Source texts of formatted documents:
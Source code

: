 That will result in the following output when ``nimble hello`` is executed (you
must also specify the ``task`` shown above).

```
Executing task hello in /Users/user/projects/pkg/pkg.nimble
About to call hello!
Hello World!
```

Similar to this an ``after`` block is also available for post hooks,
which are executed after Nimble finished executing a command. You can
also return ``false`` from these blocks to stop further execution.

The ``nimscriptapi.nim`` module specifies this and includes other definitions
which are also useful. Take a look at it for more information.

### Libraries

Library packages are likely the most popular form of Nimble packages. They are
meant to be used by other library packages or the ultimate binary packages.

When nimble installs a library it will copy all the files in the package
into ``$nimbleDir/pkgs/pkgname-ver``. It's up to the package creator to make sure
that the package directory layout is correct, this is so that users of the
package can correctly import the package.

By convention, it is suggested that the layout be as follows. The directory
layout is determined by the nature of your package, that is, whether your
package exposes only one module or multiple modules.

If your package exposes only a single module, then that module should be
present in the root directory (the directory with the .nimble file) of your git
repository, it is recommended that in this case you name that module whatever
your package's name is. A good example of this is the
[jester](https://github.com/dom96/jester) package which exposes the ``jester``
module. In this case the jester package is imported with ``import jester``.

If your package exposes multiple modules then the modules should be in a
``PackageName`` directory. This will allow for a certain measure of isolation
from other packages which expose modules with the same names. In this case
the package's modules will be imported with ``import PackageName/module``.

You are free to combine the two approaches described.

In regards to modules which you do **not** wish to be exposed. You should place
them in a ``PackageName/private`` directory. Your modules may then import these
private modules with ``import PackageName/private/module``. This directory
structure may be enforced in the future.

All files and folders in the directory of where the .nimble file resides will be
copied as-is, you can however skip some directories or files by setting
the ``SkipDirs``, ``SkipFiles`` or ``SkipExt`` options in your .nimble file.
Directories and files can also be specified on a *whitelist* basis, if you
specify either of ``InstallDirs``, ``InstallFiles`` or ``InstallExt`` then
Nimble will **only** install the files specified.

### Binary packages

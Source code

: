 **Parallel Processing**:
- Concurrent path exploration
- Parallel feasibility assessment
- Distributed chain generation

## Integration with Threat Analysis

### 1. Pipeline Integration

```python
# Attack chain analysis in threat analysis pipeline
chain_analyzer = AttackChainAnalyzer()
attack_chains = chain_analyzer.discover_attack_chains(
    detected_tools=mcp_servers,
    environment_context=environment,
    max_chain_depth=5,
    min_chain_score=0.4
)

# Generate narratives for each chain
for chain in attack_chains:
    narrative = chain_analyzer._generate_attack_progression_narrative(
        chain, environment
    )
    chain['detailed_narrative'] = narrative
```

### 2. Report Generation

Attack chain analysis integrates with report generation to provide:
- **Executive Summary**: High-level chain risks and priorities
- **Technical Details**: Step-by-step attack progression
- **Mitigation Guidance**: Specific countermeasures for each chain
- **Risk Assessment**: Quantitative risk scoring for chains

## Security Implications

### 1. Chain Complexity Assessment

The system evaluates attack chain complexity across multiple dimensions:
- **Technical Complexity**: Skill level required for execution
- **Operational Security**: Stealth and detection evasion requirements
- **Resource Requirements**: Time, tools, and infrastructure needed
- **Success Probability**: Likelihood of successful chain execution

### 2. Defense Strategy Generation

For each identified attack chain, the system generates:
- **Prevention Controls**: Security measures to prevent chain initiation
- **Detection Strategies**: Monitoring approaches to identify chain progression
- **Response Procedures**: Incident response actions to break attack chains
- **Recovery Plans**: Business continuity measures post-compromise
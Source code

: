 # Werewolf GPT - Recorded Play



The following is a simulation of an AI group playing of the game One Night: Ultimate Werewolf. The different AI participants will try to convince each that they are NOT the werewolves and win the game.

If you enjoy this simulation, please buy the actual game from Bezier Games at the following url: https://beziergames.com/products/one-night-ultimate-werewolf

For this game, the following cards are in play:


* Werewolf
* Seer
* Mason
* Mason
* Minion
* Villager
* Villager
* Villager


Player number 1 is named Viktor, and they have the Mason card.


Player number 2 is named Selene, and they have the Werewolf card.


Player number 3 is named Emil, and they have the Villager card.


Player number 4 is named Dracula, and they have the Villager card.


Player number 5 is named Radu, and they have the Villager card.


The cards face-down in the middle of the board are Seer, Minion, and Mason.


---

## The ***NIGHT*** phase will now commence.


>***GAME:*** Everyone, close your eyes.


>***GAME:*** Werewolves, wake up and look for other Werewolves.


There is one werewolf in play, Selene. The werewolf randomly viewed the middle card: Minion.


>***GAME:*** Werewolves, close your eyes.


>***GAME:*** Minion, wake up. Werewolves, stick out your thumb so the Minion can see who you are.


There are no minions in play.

## ABOUT THIS TASK
Repeat the records exactly, including every line.

## OUTPUT OF THE EXERCISE
Source code

: That will result in the following output when ``nimble hello`` is executed (you
must also specify the ``task`` shown above).

```
Executing task hello in /Users/user/projects/pkg/pkg.nimble
About to call hello!
Hello World!
```

Similar to this an ``after`` block is also available for post hooks,
which are executed after Nimble finished executing a command. You can
also return ``false`` from these blocks to stop further execution.

The ``nimscriptapi.nim`` module specifies this and includes other definitions
which are also useful. Take a look at it for more information.

### Libraries

Library packages are likely the most popular form of Nimble packages. They are
meant to be used by other library packages or the ultimate binary packages.

When nimble installs a library it will copy all the files in the package
into ``$nimbleDir/pkgs/pkgname-ver``. It's up to the package creator to make sure
that the package directory layout is correct, this is so that users of the
package can correctly import the package.

By convention, it is suggested that the layout be as follows. The directory
layout is determined by the nature of your package, that is, whether your
package exposes only one module or multiple modules.

If your package exposes only a single module, then that module should be
present in the root directory (the directory with the .nimble file) of your git
repository, it is recommended that in this case you name that module whatever
your package's name is. A good example of this is the
[jester](https://github.com/dom96/jester) package which exposes the ``jester``
module. In this case the jester package is imported with ``import jester``.

If your package exposes multiple modules then the modules should be in a
``PackageName`` directory. This will allow for a certain measure of isolation
from other packages which expose modules with the same names. In this case
the package's modules will be imported with ``import PackageName/module``.

You are free to combine the two approaches described.

In regards to modules which you do **not** wish to be exposed. You should place
them in a ``PackageName/private`` directory. Your modules may then import these
private modules with ``import PackageName/private/module``. This directory
structure may be enforced in the future.

All files and folders in the directory of where the .nimble file resides will be
copied as-is, you can however skip some directories or files by setting
the ``SkipDirs``, ``SkipFiles`` or ``SkipExt`` options in your .nimble file.
Directories and files can also be specified on a *whitelist* basis, if you
specify either of ``InstallDirs``, ``InstallFiles`` or ``InstallExt`` then
Nimble will **only** install the files specified.

### Binary packages

Source code

: **Parallel Processing**:
- Concurrent path exploration
- Parallel feasibility assessment
- Distributed chain generation

## Integration with Threat Analysis

### 1. Pipeline Integration

```python
# Attack chain analysis in threat analysis pipeline
chain_analyzer = AttackChainAnalyzer()
attack_chains = chain_analyzer.discover_attack_chains(
    detected_tools=mcp_servers,
    environment_context=environment,
    max_chain_depth=5,
    min_chain_score=0.4
)

# Generate narratives for each chain
for chain in attack_chains:
    narrative = chain_analyzer._generate_attack_progression_narrative(
        chain, environment
    )
    chain['detailed_narrative'] = narrative
```

### 2. Report Generation

Attack chain analysis integrates with report generation to provide:
- **Executive Summary**: High-level chain risks and priorities
- **Technical Details**: Step-by-step attack progression
- **Mitigation Guidance**: Specific countermeasures for each chain
- **Risk Assessment**: Quantitative risk scoring for chains

## Security Implications

### 1. Chain Complexity Assessment

The system evaluates attack chain complexity across multiple dimensions:
- **Technical Complexity**: Skill level required for execution
- **Operational Security**: Stealth and detection evasion requirements
- **Resource Requirements**: Time, tools, and infrastructure needed
- **Success Probability**: Likelihood of successful chain execution

### 2. Defense Strategy Generation

For each identified attack chain, the system generates:
- **Prevention Controls**: Security measures to prevent chain initiation
- **Detection Strategies**: Monitoring approaches to identify chain progression
- **Response Procedures**: Incident response actions to break attack chains
- **Recovery Plans**: Business continuity measures post-compromise
Source code

: # Werewolf GPT - Recorded Play



The following is a simulation of an AI group playing of the game One Night: Ultimate Werewolf. The different AI participants will try to convince each that they are NOT the werewolves and win the game.

If you enjoy this simulation, please buy the actual game from Bezier Games at the following url: https://beziergames.com/products/one-night-ultimate-werewolf

For this game, the following cards are in play:


* Werewolf
* Seer
* Mason
* Mason
* Minion
* Villager
* Villager
* Villager


Player number 1 is named Viktor, and they have the Mason card.


Player number 2 is named Selene, and they have the Werewolf card.


Player number 3 is named Emil, and they have the Villager card.


Player number 4 is named Dracula, and they have the Villager card.


Player number 5 is named Radu, and they have the Villager card.


The cards face-down in the middle of the board are Seer, Minion, and Mason.


---

## The ***NIGHT*** phase will now commence.


>***GAME:*** Everyone, close your eyes.


>***GAME:*** Werewolves, wake up and look for other Werewolves.


There is one werewolf in play, Selene. The werewolf randomly viewed the middle card: Minion.


>***GAME:*** Werewolves, close your eyes.


>***GAME:*** Minion, wake up. Werewolves, stick out your thumb so the Minion can see who you are.


There are no minions in play.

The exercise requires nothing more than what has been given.